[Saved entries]
▼

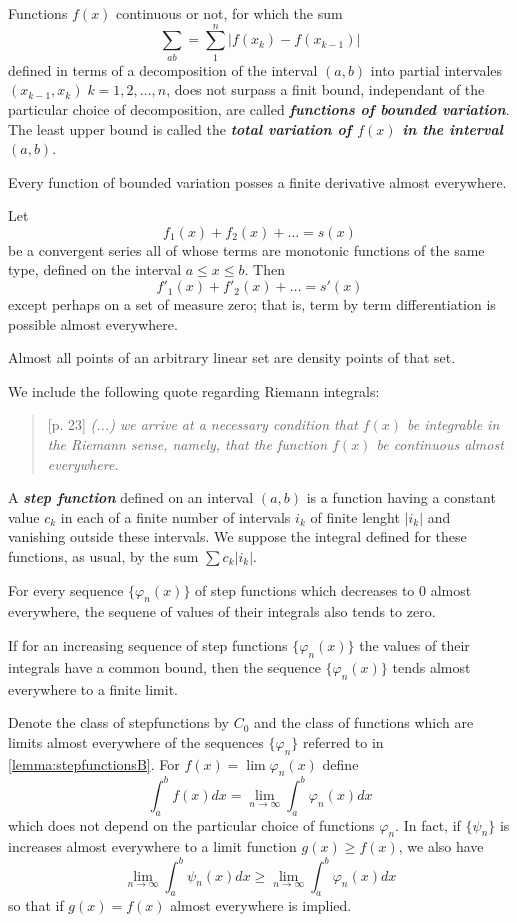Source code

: \documentclass{article}
\theoremstyle{definition}
\numberwithin{equation}{section}
\begin{document}
		Functions $f(x)$ continuous or not, for which the sum
		\[\sum_{ab}=\sum_1^n|f(x_k)-f(x_{k-1})|\]
		defined in terms of a decomposition of the interval $(a,b)$ into partial intervales $(x_{k-1},x_k)\;k=1,2,\ldots,n$, does not surpass a finit bound, independant of the particular choice of decomposition, are called \textbf{\textit{functions of bounded variation}}. The least upper bound is called the \textbf{\textit{total variation of $f(x)$ in the interval $(a,b)$}}.
		\begin{thm}[Lebesgue]
			Every function of bounded variation posses a finite derivative almost everywhere.
		\end{thm}
		\begin{thm}[Fubini]
			Let
			\[f_1(x)+f_2(x)+\ldots=s(x)\]
			be a convergent series all of whose terms are monotonic functions of the same type, defined on the interval $a\leq x\leq b$. Then
			\[f'_1(x)+f'_2(x)+\ldots=s'(x)\]
			except perhaps on a set of measure zero; that is, term by term differentiation is possible almost everywhere.
		\end{thm}
		\begin{thm}[Lebesgue]
			Almost all points of an arbitrary linear set are density points of that set.
		\end{thm}
		We include the following quote regarding Riemann integrals:
		\begin{quotation}[p. 23]
			\textit{(...) we arrive at a necessary condition that $f(x)$ be integrable in the Riemann sense, namely, that the function $f(x)$ be continuous almost everywhere.}
		\end{quotation}
		A \textbf{\textit{step function}} defined on an interval $(a,b)$ is a function having a constant value $c_k$ in each of a finite number of intervals $i_k$ of finite lenght $|i_k|$ and vanishing outside these intervals. We suppose the integral defined for these functions, as usual, by the sum $\sum c_k|i_k|$.
		\begin{lemma}\label{lemma:stepfunctionsA}
			For every sequence $\{\varphi_n(x)\}$ of step functions which decreases to 0 almost everywhere, the sequene of values of their integrals also tends to zero.
		\end{lemma}
		\begin{lemma}\label{lemma:stepfunctionsB}
			If for an increasing sequence of step functions $\{\varphi_n(x)\}$ the values of their integrals have a common bound, then the sequence $\{\varphi_n(x)\}$ tends almost everywhere to a finite limit.
		\end{lemma}
		Denote the class of stepfunctions by $C_0$ and the class of functions which are limits almost everywhere of the sequences $\{\varphi_n\}$ referred to in \cref{lemma:stepfunctionsB}. For $f(x)=\lim\varphi_n(x)$ define
		\[\int_a^bf(x)dx=\lim_{n\to \infty}\int_a^b\varphi_n(x)dx\]
		which does not depend on the particular choice of functions $\varphi_n$. In fact, if $\{\psi_n\}$ is increases almost everywhere to a limit function $g(x)\geq f(x)$, we also have
		\[\lim_{n\to\infty}\int_a^b\psi_n(x)dx\geq\lim_{n\to\infty}\int_a^b\varphi_n(x)dx\]
		so that if $g(x)=f(x)$ almost everywhere is implied.
\end{document}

▲

▶ _Problem requirements_: Verbatim copy without images: write the records above out in full.

▶ _Written answer_:
Source code

: \documentclass{article}
\theoremstyle{definition}
\numberwithin{equation}{section}
\begin{document}
		Functions $f(x)$ continuous or not, for which the sum
		\[\sum_{ab}=\sum_1^n|f(x_k)-f(x_{k-1})|\]
		defined in terms of a decomposition of the interval $(a,b)$ into partial intervales $(x_{k-1},x_k)\;k=1,2,\ldots,n$, does not surpass a finit bound, independant of the particular choice of decomposition, are called \textbf{\textit{functions of bounded variation}}. The least upper bound is called the \textbf{\textit{total variation of $f(x)$ in the interval $(a,b)$}}.
		\begin{thm}[Lebesgue]
			Every function of bounded variation posses a finite derivative almost everywhere.
		\end{thm}
		\begin{thm}[Fubini]
			Let
			\[f_1(x)+f_2(x)+\ldots=s(x)\]
			be a convergent series all of whose terms are monotonic functions of the same type, defined on the interval $a\leq x\leq b$. Then
			\[f'_1(x)+f'_2(x)+\ldots=s'(x)\]
			except perhaps on a set of measure zero; that is, term by term differentiation is possible almost everywhere.
		\end{thm}
		\begin{thm}[Lebesgue]
			Almost all points of an arbitrary linear set are density points of that set.
		\end{thm}
		We include the following quote regarding Riemann integrals:
		\begin{quotation}[p. 23]
			\textit{(...) we arrive at a necessary condition that $f(x)$ be integrable in the Riemann sense, namely, that the function $f(x)$ be continuous almost everywhere.}
		\end{quotation}
		A \textbf{\textit{step function}} defined on an interval $(a,b)$ is a function having a constant value $c_k$ in each of a finite number of intervals $i_k$ of finite lenght $|i_k|$ and vanishing outside these intervals. We suppose the integral defined for these functions, as usual, by the sum $\sum c_k|i_k|$.
		\begin{lemma}\label{lemma:stepfunctionsA}
			For every sequence $\{\varphi_n(x)\}$ of step functions which decreases to 0 almost everywhere, the sequene of values of their integrals also tends to zero.
		\end{lemma}
		\begin{lemma}\label{lemma:stepfunctionsB}
			If for an increasing sequence of step functions $\{\varphi_n(x)\}$ the values of their integrals have a common bound, then the sequence $\{\varphi_n(x)\}$ tends almost everywhere to a finite limit.
		\end{lemma}
		Denote the class of stepfunctions by $C_0$ and the class of functions which are limits almost everywhere of the sequences $\{\varphi_n\}$ referred to in \cref{lemma:stepfunctionsB}. For $f(x)=\lim\varphi_n(x)$ define
		\[\int_a^bf(x)dx=\lim_{n\to \infty}\int_a^b\varphi_n(x)dx\]
		which does not depend on the particular choice of functions $\varphi_n$. In fact, if $\{\psi_n\}$ is increases almost everywhere to a limit function $g(x)\geq f(x)$, we also have
		\[\lim_{n\to\infty}\int_a^b\psi_n(x)dx\geq\lim_{n\to\infty}\int_a^b\varphi_n(x)dx\]
		so that if $g(x)=f(x)$ almost everywhere is implied.
\end{document}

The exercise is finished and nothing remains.